Se apartó y dejó las pinzas.

—¿Sabes? —me dijo—, cuando dices cosas así me entran ganas de darte un guantazo.

—¿Qué?

—Me has oído. —Cogió la cerveza y dio un buen trago, todavía observándome. Luego dijo—: Colie, no debería sorprenderte que la gente te trate con respeto. Deberías esperarlo.

Meneé la cabeza.

—No sabes… —comencé, pero, como siempre, no me dejó terminar.

—Sí —dijo sencillamente—, lo sé. Te he estado observando, Colie. Vas por ahí como un perro que espera que le den una patada. Y cuando alguien te la da, haces pucheros y lloras como si no lo merecieras.

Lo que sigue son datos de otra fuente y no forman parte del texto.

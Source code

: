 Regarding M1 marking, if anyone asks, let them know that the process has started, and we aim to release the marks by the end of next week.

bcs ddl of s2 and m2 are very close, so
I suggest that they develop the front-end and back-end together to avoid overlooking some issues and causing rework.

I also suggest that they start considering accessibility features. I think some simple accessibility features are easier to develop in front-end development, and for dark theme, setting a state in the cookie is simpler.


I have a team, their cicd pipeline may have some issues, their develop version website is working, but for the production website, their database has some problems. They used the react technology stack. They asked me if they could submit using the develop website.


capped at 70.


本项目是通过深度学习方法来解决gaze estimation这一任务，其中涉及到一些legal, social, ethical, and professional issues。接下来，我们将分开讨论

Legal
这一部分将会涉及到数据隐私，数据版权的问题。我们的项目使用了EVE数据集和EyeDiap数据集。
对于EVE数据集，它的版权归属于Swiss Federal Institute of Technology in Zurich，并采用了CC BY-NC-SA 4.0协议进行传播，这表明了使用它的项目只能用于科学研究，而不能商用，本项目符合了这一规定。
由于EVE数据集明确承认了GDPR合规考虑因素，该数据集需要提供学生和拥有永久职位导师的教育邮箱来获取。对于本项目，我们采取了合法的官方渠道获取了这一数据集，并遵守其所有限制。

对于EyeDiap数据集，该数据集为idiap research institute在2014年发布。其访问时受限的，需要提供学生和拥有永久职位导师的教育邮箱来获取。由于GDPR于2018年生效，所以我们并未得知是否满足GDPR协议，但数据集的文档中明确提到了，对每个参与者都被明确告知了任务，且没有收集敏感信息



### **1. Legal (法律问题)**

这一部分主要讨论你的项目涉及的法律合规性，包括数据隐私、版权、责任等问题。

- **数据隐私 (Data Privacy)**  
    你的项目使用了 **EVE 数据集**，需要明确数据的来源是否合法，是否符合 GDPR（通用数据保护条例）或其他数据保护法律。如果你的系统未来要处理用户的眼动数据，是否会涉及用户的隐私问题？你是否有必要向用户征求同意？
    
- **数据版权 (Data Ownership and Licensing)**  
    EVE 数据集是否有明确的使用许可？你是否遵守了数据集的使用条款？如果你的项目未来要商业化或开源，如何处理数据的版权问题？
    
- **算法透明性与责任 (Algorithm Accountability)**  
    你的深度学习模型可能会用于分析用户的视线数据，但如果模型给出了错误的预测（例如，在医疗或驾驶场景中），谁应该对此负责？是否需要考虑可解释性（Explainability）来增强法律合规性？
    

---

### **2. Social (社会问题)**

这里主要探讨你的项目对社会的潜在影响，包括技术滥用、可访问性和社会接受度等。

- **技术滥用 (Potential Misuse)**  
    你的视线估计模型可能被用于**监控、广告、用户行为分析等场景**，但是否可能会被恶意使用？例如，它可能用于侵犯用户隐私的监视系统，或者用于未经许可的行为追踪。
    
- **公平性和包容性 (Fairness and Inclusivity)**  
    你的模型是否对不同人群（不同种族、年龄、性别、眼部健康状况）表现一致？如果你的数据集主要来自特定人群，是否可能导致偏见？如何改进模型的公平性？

—Nadie merece que le den una patada —repliqué.

—No estoy de acuerdo —dijo secamente—. Te lo mereces, si no crees merecer nada mejor. En cuanto viste a esa chica, te viniste abajo. Le abriste la puerta y la dejaste entrar y machacarte.

Pensé en Mira, en cuánto me molestaba que no se defendiera.

—Ella es…

—No me importa quién sea —me dijo, interrumpiéndome de nuevo con un gesto de la mano—. Respétate a ti misma, Colie. Si no te respetas tú, el mundo te pasará por encima.

Bajé la vista y me pasé la lengua por el aro del labio.

—¿Ves? —me dijo—, ya estás otra vez.

—No es cierto.

Me tomó de la barbilla y me obligó a mirarla.

—Tú eres lo más importante, Colie. —Se llevó un dedo a la sien y dio tres golpecitos, tap, tap, tap—. Si crees en ti misma aquí arriba, serás más fuerte de lo que puedes ni siquiera imaginarte.

La confianza tiene algo de contagioso. Y en ese momento, con las cejas escocidas y los ojos llenos de lágrimas, creí en mí.

—Y una buena melena tampoco hace daño —añadió, mientras alcanzaba del suelo la caja del tinte—. Venga. Luego he quedado, pero si nos damos prisa nos dará tiempo.

Me quedé sentada, mirando mi reflejo en el espejo. Un cambio pequeño, pero ya me veía distinta.

—¡Venga! —me gritó desde la cocina. Lancé una última mirada al espejo: vi mi cara, rodeada por tantas chicas guapas, y fui a ponerme en sus manos. Pero cuando me sentó en una silla de la cocina e inclinó mi cabeza sobre el fregadero diciéndome que cerrara los ojos, solo fui capaz de pensar en una chica, su prima gorda, mientras el agua salpicaba a mi alrededor.